# Your goal
Look through the records below and copy each line that includes the word "used".

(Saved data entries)
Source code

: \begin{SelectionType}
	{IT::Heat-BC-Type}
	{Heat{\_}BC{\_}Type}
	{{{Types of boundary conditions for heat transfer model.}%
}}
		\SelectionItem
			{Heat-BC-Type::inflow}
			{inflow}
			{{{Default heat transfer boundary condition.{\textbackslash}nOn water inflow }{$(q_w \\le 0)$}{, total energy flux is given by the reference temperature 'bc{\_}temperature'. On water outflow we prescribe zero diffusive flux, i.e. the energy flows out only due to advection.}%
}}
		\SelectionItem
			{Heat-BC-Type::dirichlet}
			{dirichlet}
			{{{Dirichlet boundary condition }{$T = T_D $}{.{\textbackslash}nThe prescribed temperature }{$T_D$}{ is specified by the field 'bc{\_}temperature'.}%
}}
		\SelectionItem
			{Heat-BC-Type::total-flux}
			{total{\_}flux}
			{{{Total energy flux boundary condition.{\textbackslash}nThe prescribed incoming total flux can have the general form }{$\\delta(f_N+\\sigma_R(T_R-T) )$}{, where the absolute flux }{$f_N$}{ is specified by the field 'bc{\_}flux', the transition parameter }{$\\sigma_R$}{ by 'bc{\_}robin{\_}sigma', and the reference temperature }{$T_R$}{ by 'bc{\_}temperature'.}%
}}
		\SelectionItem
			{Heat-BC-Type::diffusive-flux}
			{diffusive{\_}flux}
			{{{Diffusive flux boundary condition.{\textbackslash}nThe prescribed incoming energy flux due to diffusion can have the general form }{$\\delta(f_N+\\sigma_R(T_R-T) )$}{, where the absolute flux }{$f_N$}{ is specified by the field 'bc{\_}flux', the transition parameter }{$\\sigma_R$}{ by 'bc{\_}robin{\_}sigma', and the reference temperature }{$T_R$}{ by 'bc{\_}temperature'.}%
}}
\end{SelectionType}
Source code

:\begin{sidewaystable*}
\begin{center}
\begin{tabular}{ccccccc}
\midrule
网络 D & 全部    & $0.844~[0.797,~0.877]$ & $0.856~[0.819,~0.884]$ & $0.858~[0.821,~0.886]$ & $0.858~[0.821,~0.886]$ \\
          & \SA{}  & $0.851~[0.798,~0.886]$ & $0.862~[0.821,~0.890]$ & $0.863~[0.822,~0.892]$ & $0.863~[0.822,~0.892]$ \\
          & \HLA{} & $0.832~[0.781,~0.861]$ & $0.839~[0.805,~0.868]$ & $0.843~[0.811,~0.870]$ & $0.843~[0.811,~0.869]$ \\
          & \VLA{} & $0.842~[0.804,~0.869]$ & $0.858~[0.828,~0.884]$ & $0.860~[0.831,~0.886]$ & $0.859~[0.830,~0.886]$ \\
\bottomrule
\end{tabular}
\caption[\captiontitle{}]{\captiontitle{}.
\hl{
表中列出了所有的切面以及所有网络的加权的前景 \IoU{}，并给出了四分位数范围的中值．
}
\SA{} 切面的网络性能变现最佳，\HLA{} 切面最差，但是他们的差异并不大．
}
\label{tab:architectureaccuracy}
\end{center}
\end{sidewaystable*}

---

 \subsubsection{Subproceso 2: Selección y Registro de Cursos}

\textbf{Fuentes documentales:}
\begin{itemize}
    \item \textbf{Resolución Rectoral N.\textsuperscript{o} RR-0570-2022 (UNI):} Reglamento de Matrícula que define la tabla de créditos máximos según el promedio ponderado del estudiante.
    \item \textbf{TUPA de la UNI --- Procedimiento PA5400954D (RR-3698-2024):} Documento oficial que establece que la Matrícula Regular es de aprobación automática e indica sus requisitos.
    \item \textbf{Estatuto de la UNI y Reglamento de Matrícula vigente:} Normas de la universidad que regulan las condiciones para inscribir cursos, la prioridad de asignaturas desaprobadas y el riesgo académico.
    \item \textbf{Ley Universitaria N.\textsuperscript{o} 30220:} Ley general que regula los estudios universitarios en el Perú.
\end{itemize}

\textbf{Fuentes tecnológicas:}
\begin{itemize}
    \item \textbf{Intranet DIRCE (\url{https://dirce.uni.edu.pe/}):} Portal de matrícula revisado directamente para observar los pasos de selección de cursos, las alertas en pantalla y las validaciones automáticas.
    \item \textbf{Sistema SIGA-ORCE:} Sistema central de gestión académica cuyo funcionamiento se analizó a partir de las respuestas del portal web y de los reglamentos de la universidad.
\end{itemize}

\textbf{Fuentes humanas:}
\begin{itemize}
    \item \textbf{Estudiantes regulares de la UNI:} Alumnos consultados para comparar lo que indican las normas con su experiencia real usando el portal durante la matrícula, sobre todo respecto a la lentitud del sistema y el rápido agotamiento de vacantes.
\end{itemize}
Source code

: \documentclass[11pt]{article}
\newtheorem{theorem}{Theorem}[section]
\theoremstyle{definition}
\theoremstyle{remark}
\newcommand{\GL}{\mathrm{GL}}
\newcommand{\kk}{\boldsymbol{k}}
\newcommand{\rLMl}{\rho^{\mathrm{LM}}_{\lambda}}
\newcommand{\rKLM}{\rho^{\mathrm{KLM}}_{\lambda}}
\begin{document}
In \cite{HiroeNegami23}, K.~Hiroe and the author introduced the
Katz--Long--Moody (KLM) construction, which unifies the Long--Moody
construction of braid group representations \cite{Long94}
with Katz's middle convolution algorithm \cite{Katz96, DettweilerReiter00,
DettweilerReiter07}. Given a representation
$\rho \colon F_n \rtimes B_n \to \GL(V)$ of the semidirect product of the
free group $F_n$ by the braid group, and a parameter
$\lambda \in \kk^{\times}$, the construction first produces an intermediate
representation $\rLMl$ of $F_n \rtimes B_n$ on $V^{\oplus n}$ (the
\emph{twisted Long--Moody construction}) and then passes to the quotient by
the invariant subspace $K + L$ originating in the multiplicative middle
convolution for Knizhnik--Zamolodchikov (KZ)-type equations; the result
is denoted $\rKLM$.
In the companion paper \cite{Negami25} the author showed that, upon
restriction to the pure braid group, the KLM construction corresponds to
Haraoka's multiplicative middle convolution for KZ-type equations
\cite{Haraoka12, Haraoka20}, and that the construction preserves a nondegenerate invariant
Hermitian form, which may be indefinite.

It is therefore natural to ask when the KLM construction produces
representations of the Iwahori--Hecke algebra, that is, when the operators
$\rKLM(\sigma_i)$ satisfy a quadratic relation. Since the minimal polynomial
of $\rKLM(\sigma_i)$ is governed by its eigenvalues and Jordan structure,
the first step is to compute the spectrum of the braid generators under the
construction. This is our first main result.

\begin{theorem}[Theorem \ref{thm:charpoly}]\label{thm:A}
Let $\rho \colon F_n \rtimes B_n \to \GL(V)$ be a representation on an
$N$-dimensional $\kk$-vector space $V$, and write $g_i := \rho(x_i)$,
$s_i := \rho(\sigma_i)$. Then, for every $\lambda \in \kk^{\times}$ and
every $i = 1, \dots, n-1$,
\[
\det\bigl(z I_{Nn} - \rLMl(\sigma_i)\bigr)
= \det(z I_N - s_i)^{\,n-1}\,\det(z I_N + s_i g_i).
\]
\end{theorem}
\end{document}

* * *

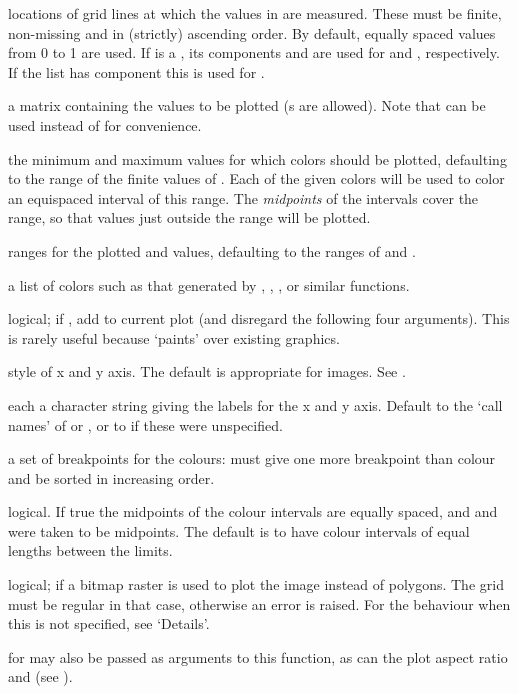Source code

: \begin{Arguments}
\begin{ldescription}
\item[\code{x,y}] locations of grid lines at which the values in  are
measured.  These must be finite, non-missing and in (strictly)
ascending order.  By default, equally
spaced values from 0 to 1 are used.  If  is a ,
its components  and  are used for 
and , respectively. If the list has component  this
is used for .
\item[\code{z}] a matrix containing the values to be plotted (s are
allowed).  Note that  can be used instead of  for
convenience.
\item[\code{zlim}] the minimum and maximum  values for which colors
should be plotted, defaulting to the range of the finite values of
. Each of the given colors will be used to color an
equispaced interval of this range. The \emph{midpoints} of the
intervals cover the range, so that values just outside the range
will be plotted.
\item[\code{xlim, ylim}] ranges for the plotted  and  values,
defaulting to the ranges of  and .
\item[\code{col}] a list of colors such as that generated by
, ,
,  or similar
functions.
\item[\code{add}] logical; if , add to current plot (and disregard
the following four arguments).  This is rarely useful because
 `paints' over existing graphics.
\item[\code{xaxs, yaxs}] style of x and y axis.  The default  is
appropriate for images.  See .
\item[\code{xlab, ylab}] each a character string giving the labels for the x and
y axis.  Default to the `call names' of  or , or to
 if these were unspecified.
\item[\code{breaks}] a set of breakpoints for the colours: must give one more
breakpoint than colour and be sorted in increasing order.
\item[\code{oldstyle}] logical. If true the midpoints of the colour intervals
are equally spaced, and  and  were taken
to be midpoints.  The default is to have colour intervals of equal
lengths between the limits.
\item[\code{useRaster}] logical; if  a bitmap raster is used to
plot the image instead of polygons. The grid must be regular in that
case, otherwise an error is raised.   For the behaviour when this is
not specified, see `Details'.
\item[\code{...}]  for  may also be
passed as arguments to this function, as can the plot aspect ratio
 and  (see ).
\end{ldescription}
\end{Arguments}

# Exercise answer
spaced values from 0 to 1 are used.  If  is a ,
its components  and  are used for 
is used for .
allowed).  Note that  can be used instead of  for
. Each of the given colors will be used to color an
\item[\code{useRaster}] logical; if  a bitmap raster is used to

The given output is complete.